Danl Arnoldi, Dr. M.G.
Prison de Montréal
10 oct. 1840 [traduction de l’anglais]

Le verdict du coroner se lit comme suit :

Arcange Tourville, une femme âgée de soixante-dix ans, infirme et aveugle, pauvre et sans foyer, a été, à sa propre demande, incarcérée le 29 septembre dernier à la prison commune du présent district, en tant que vagabonde, décédée ce matin de causes naturelles [traduction de l’anglais]

Intéressant de constater qu’en ces temps lointains, la prison commune servait de refuge pour les vagabonds. Si la vie en prison n’était pas rose, il faut en déduire que la vie dans la rue était encore pire.

Et maintenant, mon propre verdict :

Lorsque j’ai consulté les registres paroissiaux sur Généalogie Québec, la seule Archange Tourville que j’ai trouvée sans aucune date de décès et qui pourrait correspondre à notre vagabonde appartient à la lignée des Hubou-Tourville (j’ai évidemment pris bien soin d’établir qu’elle n’était pas de la lignée Dutaut-Tourville). Il s’agit de Marie-Archange Tourville, née à Mascouche le 22 septembre 1765 et baptisée le jour suivant dans la même paroisse. Elle était la fille de Charles Tourville et de Marguerite Dufour.

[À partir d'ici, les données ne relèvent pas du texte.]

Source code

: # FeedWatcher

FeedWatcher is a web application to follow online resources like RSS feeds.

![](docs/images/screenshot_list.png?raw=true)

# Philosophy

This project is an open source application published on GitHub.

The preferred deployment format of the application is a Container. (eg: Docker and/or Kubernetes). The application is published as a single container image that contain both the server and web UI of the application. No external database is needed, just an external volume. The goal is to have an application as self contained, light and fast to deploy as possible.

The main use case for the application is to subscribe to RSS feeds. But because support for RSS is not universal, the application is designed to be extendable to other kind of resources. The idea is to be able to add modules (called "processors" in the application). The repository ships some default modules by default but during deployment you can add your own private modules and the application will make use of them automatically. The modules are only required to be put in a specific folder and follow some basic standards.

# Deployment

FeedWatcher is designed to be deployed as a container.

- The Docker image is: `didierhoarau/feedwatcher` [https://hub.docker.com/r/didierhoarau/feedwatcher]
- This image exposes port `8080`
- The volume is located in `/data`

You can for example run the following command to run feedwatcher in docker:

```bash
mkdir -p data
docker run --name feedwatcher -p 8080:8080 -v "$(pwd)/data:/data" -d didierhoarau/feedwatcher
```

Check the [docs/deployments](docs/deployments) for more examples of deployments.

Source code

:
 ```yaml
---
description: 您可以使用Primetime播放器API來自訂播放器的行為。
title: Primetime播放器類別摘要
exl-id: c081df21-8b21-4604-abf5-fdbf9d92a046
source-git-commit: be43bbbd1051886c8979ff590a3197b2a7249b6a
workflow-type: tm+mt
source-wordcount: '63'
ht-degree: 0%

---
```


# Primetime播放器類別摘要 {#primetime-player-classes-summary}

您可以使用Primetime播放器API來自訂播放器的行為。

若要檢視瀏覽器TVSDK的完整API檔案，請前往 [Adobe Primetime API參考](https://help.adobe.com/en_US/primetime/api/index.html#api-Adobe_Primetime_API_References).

Parmi les onze enfants nés de l’union de ce couple (sept ont atteint l’âge adulte), deux femmes dont la date de décès est inconnue sont célibataires. La première, Marie-Françoise, est probablement décédée en bas âge puisque son nom n’apparaît nulle part aux registres paroissiaux contrairement à son frère qui a déjà été parrain ainsi que ses deux soeurs qui ont été marraines d’un neveu ou d’une nièce au moins une fois. La seconde, Archange, a été la marraine de deux neveux (en 1790 et 1797). De plus, sa présence au mariage de sa soeur aînée en 1781 y est confirmée.

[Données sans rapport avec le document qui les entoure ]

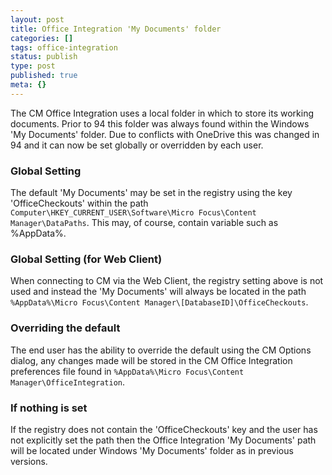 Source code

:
 ```yaml
---
layout: post
title: Office Integration 'My Documents' folder
categories: []
tags: office-integration
status: publish
type: post
published: true
meta: {}
---
```


The CM Office Integration uses a local folder in which to store its working documents. Prior to 94 this folder was always found within the Windows 'My Documents' folder. Due to conflicts with OneDrive this was changed in 94 and it can now be set globally or overridden by each user.

### Global Setting

The default 'My Documents' may be set in the registry using the key 'OfficeCheckouts' within the path `Computer\HKEY_CURRENT_USER\Software\Micro Focus\Content Manager\DataPaths`. This may, of course, contain variable such as %AppData%.

### Global Setting (for Web Client)

When connecting to CM via the Web Client, the registry setting above is not used and instead the 'My Documents' will always be located in the path `%AppData%\Micro Focus\Content Manager\[DatabaseID]\OfficeCheckouts`.

### Overriding the default

The end user has the ability to override the default using the CM Options dialog, any changes made will be stored in the CM Office Integration preferences file found in `%AppData%\Micro Focus\Content Manager\OfficeIntegration`.

### If nothing is set

If the registry does not contain the 'OfficeCheckouts' key and the user has not explicitly set the path then the Office Integration 'My Documents' path will be located under Windows 'My Documents' folder as in previous versions.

Si Archange est effectivement notre vagabonde, elle avait 75 ans au moment de son décès, soit approximativement l’âge que celui mentionné par le médecin. J’ignore d’où provient l’estimation de 100 ans de la part du prêtre. J’ai toutefois la conviction que nous avons affaire à une seule et unique personne.

Cette femme, chers amis lecteurs, était la soeur de Charles Tourville, marié à Marie-Amable Charpentier; et de Marie Tourville, mariée à William Bangle (eh! oui, encore lui!).

Ayant passablement étudié la vie de cette famille, je ne suis pas certaine de comprendre pourquoi, ayant au moins une soeur et un frère vivants au moment de son décès, elle vivait dans la rue. Je vais certainement jeter un autre coup d’oeil aux recensements de 1825 et de 1831 pour vérifier si elle n’aurait pas habité avec l’un d’entre eux.

Veuillez prendre note que tout cela est consigné scrupuleusement dans mon carnet de recherches.